For each line in the records that contains "NewGraphCommands", make a copy.
Segment Start: Study material
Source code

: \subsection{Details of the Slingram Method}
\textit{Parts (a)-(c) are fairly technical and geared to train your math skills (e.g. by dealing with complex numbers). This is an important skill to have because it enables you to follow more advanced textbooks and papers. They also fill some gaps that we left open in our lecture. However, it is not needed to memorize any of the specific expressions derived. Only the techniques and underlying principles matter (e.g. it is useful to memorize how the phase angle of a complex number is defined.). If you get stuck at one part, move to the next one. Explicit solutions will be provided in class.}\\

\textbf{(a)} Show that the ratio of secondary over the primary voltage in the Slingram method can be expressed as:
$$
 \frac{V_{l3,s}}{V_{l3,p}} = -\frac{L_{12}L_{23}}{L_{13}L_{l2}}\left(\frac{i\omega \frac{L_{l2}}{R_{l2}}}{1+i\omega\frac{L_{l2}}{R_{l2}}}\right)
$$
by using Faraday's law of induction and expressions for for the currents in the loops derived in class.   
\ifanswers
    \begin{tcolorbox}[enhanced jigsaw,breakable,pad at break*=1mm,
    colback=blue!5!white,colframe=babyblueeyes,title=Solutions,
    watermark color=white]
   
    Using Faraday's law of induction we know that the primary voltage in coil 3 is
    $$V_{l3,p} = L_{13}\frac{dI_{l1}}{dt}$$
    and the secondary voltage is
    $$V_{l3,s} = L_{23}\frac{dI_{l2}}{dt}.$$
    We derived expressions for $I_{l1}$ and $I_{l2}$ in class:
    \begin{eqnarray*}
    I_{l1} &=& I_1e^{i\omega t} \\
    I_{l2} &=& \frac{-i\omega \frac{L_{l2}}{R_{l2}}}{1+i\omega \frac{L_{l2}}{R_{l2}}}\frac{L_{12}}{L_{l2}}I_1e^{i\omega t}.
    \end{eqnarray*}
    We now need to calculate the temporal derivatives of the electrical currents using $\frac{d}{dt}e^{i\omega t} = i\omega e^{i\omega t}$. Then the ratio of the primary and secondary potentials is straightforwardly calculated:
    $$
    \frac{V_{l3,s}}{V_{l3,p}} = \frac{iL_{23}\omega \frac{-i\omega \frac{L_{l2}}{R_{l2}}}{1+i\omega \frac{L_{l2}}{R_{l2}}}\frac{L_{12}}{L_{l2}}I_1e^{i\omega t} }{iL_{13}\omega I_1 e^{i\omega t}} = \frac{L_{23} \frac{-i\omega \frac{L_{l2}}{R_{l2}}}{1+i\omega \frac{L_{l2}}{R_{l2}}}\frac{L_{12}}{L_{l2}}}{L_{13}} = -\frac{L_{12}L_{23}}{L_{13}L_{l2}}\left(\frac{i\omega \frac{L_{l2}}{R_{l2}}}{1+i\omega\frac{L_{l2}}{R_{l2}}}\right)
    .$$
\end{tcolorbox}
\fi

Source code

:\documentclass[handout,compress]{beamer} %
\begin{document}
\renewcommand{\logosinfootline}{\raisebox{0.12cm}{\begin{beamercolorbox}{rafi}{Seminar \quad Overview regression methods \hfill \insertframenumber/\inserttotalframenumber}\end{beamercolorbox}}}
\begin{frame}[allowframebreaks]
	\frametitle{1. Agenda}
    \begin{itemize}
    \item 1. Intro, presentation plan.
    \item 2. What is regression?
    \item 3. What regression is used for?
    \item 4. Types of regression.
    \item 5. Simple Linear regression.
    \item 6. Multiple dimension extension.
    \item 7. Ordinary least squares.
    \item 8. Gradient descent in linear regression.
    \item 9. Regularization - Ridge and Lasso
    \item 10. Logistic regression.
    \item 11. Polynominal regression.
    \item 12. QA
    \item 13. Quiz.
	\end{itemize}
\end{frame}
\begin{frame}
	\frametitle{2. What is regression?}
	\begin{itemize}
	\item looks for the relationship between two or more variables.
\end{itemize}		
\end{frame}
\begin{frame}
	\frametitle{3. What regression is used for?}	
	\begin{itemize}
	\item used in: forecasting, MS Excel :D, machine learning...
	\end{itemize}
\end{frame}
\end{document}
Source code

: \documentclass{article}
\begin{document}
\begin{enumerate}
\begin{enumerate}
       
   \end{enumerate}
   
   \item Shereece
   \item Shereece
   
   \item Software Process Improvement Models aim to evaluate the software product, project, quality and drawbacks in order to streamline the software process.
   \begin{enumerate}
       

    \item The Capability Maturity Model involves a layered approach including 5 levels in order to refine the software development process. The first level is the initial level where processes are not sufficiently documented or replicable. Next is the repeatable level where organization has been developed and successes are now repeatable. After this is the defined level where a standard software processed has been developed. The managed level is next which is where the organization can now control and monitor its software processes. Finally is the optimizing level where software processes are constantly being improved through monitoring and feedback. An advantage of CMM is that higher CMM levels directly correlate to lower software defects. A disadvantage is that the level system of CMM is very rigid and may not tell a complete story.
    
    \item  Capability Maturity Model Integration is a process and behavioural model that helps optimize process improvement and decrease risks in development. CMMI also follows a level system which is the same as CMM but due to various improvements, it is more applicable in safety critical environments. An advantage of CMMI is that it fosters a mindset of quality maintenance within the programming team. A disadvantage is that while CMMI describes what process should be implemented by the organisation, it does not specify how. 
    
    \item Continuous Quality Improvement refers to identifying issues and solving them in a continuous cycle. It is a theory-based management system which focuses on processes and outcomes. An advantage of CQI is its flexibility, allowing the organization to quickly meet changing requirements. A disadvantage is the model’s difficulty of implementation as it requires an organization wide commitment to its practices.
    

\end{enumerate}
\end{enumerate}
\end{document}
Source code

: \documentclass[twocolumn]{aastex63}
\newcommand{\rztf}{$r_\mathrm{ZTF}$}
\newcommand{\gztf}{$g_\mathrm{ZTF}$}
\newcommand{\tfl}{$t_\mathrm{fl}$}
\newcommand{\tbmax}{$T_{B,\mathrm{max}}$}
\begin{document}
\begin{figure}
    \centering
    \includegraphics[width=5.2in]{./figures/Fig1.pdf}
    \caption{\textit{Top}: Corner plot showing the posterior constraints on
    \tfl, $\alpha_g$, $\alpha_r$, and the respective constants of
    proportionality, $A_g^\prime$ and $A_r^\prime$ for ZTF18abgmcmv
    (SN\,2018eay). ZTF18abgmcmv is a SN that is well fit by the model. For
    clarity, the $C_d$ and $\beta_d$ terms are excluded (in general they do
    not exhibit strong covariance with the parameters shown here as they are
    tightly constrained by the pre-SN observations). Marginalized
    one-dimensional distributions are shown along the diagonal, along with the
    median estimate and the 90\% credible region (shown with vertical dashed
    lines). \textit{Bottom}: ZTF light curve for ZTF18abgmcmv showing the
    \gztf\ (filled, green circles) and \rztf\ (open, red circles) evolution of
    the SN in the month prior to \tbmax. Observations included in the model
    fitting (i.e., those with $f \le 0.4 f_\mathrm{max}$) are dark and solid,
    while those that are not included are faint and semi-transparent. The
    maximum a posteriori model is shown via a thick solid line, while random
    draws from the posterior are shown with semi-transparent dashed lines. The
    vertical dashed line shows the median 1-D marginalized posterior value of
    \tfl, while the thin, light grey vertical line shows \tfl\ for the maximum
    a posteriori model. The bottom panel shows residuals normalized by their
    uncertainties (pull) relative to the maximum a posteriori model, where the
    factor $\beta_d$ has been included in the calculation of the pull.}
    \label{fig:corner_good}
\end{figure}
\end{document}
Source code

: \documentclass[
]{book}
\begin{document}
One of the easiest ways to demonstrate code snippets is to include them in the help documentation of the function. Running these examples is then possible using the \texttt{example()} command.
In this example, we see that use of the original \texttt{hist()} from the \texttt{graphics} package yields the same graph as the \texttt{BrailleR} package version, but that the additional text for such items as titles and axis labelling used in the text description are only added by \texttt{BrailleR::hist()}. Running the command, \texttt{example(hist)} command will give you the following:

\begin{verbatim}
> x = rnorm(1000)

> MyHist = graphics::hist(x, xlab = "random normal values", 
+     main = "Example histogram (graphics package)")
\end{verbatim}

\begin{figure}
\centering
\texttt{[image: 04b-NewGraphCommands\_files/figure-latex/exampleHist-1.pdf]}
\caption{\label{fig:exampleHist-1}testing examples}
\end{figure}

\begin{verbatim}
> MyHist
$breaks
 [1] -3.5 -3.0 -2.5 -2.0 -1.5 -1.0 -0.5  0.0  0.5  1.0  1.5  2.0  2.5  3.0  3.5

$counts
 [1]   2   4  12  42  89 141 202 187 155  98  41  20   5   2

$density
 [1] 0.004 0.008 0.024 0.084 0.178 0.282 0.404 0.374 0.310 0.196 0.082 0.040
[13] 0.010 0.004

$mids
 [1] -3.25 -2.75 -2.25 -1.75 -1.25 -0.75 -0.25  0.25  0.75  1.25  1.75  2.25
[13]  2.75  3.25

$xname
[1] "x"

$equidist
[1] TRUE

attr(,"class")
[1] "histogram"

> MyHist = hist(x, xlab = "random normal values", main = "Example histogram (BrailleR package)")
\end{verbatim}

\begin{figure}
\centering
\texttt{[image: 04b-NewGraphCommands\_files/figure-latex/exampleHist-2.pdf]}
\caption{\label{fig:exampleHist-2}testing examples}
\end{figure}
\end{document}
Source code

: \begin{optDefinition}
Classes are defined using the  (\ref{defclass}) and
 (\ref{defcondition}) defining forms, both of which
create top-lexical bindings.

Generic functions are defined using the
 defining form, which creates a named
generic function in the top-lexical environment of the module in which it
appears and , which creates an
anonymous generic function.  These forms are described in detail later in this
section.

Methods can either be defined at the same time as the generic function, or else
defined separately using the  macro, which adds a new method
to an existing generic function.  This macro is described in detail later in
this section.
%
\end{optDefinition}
Segment End: Study material
Solution to this exercise:
\texttt{[image: 04b-NewGraphCommands\_files/figure-latex/exampleHist-1.pdf]}
\texttt{[image: 04b-NewGraphCommands\_files/figure-latex/exampleHist-2.pdf]}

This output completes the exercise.